**Activity**
Only certain lines below are wanted: those starting at the line containing "10104C | &#x10104C; | &lt;reserved&gt; |" and ending at the line containing "10104F | &#x10104F; | &lt;reserved&gt; |", both included, each retyped exactly.

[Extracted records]
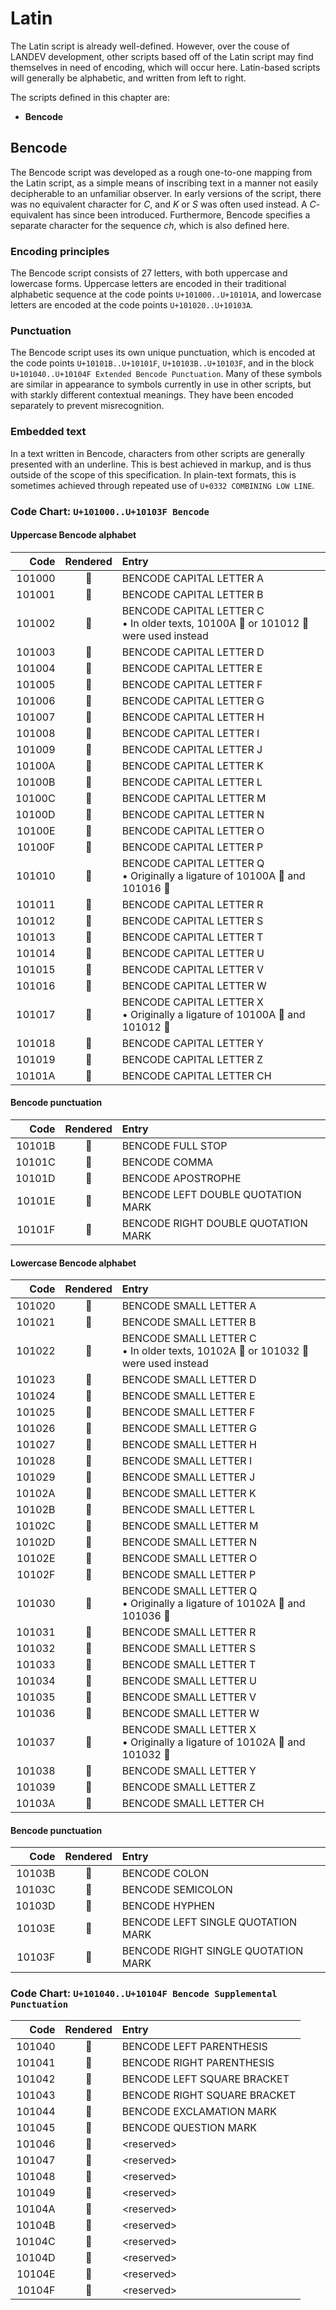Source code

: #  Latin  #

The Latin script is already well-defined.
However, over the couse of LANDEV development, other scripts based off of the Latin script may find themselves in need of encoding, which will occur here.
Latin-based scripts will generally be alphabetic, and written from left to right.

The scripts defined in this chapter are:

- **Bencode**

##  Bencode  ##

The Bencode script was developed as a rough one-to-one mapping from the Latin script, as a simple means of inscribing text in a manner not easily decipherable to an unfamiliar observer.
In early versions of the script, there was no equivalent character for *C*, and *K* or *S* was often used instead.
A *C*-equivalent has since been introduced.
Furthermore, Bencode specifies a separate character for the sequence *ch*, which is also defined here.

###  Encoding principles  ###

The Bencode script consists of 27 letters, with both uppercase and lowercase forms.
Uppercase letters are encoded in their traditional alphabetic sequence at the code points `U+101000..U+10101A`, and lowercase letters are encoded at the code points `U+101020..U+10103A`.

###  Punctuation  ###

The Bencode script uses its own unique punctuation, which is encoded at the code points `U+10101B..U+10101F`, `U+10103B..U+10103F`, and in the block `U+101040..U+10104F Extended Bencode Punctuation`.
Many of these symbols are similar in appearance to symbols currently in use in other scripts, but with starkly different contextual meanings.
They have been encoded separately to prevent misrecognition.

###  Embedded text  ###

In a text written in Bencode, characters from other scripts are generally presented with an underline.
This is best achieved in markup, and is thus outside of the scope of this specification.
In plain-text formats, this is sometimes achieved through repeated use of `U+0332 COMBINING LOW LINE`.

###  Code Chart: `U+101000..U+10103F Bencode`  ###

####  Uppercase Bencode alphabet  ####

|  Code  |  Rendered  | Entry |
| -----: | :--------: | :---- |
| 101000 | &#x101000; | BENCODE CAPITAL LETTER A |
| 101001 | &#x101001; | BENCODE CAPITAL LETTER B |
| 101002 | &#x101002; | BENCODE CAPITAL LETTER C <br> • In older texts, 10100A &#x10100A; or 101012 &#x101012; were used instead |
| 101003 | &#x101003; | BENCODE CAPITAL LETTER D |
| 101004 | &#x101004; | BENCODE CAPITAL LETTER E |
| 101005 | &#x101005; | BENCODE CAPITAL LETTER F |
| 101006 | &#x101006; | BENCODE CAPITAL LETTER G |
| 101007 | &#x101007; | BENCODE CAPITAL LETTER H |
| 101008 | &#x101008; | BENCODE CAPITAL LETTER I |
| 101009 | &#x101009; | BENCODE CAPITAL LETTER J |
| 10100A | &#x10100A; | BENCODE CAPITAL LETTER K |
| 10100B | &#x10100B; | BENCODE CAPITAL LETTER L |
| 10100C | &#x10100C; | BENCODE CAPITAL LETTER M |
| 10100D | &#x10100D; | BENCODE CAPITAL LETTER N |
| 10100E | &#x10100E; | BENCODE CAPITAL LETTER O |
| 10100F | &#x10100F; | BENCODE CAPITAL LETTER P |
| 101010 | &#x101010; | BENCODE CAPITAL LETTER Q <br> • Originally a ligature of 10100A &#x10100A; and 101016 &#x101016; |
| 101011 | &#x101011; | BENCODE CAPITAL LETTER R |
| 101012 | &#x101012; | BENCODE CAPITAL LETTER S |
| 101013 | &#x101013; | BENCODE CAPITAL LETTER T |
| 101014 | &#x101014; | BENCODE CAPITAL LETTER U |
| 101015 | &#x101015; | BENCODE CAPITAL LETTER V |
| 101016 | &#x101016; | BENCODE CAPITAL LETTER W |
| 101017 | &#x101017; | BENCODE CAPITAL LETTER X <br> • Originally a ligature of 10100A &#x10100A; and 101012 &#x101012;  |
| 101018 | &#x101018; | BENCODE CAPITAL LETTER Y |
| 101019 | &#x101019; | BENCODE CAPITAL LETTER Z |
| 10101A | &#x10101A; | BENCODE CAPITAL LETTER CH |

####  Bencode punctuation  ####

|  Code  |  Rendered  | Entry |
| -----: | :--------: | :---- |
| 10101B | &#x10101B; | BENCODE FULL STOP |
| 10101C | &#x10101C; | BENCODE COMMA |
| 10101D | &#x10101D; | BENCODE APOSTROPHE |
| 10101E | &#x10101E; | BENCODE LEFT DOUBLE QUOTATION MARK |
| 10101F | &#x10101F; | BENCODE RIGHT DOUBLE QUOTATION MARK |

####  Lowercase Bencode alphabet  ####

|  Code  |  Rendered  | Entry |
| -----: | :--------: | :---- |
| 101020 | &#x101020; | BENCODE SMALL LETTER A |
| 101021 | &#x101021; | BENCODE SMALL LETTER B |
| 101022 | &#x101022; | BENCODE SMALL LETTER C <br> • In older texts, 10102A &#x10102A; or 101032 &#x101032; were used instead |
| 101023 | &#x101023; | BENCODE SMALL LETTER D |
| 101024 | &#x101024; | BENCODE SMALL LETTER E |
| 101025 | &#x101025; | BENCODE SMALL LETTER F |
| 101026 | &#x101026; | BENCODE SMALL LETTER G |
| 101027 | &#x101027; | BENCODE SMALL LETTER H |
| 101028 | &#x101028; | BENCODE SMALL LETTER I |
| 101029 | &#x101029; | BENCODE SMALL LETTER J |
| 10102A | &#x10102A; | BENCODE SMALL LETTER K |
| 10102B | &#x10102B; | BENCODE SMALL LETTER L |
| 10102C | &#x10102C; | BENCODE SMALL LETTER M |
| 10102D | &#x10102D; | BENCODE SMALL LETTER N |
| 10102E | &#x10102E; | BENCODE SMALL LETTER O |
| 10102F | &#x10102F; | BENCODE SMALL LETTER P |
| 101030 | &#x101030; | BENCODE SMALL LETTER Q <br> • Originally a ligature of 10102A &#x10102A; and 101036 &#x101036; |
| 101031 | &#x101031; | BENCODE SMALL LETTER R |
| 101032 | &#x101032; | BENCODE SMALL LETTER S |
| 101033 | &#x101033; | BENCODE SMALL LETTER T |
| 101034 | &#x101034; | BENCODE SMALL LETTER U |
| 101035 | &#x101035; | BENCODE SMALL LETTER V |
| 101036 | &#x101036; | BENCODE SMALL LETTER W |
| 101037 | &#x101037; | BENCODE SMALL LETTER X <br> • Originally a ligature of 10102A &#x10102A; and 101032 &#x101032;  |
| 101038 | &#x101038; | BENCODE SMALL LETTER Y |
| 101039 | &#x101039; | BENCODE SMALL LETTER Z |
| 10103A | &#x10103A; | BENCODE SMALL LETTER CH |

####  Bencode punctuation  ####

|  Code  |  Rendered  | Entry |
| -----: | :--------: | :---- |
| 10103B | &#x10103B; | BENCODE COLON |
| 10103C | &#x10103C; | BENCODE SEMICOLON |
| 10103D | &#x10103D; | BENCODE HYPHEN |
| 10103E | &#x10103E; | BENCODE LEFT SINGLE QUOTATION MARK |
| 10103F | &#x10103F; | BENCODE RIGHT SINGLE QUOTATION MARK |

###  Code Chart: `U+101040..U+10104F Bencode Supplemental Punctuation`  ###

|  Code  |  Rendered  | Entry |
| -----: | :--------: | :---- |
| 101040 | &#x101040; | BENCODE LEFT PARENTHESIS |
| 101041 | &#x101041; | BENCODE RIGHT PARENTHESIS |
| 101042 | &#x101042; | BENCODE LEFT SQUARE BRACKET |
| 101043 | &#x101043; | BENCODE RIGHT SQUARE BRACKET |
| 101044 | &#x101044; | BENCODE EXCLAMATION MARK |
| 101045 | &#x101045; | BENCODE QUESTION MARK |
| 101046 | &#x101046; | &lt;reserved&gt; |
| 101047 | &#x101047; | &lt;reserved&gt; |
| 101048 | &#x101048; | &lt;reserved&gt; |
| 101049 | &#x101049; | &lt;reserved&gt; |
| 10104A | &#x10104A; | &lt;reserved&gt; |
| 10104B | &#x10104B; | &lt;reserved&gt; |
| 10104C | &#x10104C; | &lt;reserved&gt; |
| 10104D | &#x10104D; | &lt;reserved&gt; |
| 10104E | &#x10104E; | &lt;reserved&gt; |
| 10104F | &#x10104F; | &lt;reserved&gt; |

--

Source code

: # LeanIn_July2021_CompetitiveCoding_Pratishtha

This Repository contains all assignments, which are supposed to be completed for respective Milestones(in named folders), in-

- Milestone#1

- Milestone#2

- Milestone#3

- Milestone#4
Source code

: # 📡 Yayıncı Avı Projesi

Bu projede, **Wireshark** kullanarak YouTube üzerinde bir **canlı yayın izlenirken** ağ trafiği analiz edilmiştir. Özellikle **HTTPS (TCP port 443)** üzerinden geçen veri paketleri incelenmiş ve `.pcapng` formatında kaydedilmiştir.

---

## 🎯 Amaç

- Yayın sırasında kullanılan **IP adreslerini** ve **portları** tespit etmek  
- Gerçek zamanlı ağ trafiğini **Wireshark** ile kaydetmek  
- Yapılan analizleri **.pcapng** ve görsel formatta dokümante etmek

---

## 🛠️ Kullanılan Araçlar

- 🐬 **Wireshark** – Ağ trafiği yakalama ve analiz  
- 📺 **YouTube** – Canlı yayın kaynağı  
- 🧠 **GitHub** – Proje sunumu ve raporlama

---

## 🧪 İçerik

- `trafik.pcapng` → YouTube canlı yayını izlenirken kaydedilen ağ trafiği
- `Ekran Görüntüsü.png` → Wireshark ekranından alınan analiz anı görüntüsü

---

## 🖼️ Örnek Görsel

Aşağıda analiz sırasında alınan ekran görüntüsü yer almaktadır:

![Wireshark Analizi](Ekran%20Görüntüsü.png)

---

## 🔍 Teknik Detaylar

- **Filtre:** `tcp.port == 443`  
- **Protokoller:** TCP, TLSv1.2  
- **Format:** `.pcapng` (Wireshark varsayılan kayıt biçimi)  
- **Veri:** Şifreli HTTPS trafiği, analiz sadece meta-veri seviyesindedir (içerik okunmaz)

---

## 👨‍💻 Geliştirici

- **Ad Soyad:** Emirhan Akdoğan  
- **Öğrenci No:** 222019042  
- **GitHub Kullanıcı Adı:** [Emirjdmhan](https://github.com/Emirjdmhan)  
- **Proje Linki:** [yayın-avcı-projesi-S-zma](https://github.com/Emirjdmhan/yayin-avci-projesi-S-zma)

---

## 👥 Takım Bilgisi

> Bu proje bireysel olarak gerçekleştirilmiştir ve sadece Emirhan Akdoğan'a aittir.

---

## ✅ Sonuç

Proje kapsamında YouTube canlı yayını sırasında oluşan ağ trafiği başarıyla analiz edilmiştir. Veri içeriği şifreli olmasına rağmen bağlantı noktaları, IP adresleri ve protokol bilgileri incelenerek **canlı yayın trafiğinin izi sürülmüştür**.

...

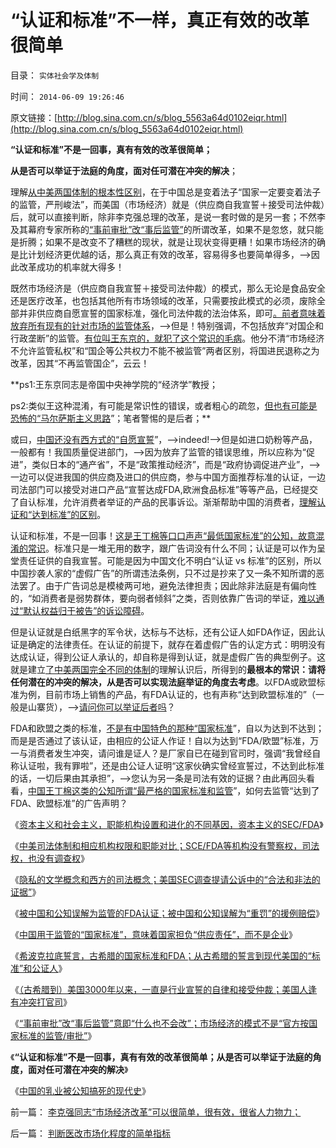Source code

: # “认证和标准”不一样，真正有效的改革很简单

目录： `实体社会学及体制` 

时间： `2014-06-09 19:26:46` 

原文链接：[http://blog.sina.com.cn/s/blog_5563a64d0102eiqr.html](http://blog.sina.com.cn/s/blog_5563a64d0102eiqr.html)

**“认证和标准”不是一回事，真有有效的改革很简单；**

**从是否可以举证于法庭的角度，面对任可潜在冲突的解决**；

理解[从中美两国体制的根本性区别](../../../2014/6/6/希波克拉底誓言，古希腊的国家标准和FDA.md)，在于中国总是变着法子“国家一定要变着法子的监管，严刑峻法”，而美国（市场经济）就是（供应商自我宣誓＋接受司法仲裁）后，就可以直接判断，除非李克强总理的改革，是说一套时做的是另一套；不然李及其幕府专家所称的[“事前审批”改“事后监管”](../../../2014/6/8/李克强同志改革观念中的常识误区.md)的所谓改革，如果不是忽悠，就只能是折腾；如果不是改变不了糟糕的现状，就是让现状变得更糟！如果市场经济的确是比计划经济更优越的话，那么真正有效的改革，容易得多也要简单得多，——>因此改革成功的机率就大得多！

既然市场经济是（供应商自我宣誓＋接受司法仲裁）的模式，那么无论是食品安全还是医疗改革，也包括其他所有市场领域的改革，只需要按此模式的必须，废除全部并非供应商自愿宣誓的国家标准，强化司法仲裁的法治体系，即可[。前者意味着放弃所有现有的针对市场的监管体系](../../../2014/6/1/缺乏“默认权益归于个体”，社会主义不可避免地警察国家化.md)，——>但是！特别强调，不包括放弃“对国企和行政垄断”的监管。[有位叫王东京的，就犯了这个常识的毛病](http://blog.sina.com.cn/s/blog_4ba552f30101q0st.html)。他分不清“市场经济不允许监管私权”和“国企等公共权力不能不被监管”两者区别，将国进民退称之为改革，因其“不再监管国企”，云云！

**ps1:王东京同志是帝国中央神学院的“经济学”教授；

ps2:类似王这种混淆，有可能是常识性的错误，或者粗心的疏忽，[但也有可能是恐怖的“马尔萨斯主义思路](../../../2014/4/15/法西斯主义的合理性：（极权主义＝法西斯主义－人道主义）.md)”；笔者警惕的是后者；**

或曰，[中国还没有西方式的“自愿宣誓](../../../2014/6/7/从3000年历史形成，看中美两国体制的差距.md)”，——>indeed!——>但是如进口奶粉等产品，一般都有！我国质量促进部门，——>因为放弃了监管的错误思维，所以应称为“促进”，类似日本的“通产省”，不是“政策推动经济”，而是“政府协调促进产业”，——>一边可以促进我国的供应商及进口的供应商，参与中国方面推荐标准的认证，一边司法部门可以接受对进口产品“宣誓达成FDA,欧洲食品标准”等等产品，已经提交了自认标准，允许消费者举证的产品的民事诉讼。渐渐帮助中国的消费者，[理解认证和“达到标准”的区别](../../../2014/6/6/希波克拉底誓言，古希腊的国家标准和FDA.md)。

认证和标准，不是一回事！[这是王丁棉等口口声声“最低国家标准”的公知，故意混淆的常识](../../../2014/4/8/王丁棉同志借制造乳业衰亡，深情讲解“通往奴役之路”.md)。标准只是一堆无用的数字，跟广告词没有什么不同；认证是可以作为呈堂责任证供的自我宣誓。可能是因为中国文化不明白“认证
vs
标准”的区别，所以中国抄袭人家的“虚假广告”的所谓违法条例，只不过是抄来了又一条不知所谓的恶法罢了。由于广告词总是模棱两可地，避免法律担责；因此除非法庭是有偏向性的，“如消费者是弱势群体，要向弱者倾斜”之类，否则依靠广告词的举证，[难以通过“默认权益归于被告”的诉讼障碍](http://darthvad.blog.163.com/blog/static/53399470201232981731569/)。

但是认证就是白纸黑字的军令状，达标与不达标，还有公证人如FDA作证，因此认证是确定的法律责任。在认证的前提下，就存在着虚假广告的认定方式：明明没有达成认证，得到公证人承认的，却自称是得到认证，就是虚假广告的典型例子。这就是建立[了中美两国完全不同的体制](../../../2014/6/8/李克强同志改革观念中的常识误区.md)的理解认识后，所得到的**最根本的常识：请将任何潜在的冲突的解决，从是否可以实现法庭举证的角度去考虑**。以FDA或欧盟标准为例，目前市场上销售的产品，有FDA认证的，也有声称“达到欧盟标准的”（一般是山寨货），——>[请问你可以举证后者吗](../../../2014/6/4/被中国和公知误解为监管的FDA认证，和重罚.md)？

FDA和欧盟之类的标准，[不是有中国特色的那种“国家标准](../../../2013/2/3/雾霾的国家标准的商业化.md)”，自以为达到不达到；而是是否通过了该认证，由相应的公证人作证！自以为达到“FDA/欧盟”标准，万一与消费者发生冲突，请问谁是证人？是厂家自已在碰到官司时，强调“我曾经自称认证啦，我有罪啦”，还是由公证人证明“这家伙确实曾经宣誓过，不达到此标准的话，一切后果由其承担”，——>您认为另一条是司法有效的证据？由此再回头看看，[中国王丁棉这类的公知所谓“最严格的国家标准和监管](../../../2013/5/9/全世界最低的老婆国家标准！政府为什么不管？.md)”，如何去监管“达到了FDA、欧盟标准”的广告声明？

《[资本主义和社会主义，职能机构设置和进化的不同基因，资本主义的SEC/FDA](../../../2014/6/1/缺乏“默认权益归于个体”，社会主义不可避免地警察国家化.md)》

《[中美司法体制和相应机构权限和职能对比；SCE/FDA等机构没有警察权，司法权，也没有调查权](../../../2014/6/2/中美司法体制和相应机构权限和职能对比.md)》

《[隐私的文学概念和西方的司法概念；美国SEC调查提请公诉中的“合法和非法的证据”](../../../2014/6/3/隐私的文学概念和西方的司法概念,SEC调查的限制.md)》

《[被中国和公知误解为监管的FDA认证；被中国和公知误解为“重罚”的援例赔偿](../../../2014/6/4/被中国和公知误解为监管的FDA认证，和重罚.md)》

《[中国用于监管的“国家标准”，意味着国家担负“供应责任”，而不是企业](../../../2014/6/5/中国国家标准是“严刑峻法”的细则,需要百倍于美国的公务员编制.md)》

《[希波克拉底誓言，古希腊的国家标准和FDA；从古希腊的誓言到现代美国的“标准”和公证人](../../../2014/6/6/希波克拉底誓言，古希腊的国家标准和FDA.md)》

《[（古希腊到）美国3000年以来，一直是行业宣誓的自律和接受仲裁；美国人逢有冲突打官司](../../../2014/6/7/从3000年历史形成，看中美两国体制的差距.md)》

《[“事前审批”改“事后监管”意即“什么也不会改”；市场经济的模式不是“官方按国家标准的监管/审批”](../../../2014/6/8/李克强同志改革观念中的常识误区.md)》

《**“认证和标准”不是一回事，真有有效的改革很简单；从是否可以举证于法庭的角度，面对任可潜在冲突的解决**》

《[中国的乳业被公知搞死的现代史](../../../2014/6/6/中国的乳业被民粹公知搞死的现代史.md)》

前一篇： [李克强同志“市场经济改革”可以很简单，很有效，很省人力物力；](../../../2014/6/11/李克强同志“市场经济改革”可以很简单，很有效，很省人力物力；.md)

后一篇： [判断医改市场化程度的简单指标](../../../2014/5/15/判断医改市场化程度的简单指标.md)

**Task output**
| 10104C | &#x10104C; | &lt;reserved&gt; |
| 10104D | &#x10104D; | &lt;reserved&gt; |
| 10104E | &#x10104E; | &lt;reserved&gt; |
| 10104F | &#x10104F; | &lt;reserved&gt; |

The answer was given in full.